_To do:_ Among the entries below, how many lines include "parameters"? Answer with the number only.

[Dataset entries]

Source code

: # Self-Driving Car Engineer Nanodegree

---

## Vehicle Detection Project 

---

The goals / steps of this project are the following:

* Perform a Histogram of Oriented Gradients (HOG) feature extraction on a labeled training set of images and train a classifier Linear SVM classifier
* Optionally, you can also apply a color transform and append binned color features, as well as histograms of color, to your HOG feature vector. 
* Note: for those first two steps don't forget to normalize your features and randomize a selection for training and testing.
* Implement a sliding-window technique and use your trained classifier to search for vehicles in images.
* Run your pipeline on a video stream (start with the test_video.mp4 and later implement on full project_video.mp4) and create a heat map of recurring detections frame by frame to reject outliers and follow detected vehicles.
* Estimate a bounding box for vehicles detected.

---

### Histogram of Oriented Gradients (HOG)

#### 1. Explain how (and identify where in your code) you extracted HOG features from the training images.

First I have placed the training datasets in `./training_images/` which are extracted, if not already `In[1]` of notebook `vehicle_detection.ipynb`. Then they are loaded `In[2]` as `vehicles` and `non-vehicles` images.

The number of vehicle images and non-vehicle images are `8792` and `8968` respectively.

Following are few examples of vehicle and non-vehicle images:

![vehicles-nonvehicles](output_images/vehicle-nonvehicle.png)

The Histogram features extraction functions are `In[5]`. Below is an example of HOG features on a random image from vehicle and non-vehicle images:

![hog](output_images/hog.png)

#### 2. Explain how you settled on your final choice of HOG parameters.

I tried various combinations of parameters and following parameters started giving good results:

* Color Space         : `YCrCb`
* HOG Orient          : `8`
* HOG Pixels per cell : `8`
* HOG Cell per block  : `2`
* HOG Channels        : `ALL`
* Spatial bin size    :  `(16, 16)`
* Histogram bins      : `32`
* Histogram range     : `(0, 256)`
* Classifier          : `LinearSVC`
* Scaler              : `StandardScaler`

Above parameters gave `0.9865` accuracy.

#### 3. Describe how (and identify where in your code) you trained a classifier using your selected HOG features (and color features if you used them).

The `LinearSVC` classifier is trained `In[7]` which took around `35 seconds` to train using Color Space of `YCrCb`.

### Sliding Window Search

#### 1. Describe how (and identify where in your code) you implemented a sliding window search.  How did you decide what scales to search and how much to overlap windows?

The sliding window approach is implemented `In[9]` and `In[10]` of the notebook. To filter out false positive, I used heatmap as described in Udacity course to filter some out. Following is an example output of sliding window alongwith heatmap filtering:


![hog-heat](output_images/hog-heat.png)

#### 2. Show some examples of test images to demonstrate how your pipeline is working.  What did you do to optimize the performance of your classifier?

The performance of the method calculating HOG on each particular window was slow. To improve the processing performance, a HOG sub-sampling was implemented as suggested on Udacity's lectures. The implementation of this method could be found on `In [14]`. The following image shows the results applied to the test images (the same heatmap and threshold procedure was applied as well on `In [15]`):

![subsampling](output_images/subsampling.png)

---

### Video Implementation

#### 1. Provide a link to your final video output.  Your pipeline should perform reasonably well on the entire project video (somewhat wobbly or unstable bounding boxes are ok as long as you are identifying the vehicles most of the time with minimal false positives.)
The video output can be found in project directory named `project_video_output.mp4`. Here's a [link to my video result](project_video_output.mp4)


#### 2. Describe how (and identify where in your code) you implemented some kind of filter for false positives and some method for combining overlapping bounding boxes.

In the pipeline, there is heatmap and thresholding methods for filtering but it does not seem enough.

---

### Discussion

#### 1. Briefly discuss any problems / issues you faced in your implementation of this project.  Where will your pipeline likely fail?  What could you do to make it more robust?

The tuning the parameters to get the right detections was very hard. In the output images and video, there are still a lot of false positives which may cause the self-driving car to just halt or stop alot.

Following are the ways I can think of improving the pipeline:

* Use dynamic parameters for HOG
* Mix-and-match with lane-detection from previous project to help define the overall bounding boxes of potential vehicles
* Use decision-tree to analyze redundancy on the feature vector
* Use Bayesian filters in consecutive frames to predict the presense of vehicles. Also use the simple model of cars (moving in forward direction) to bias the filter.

_Task response:_ 5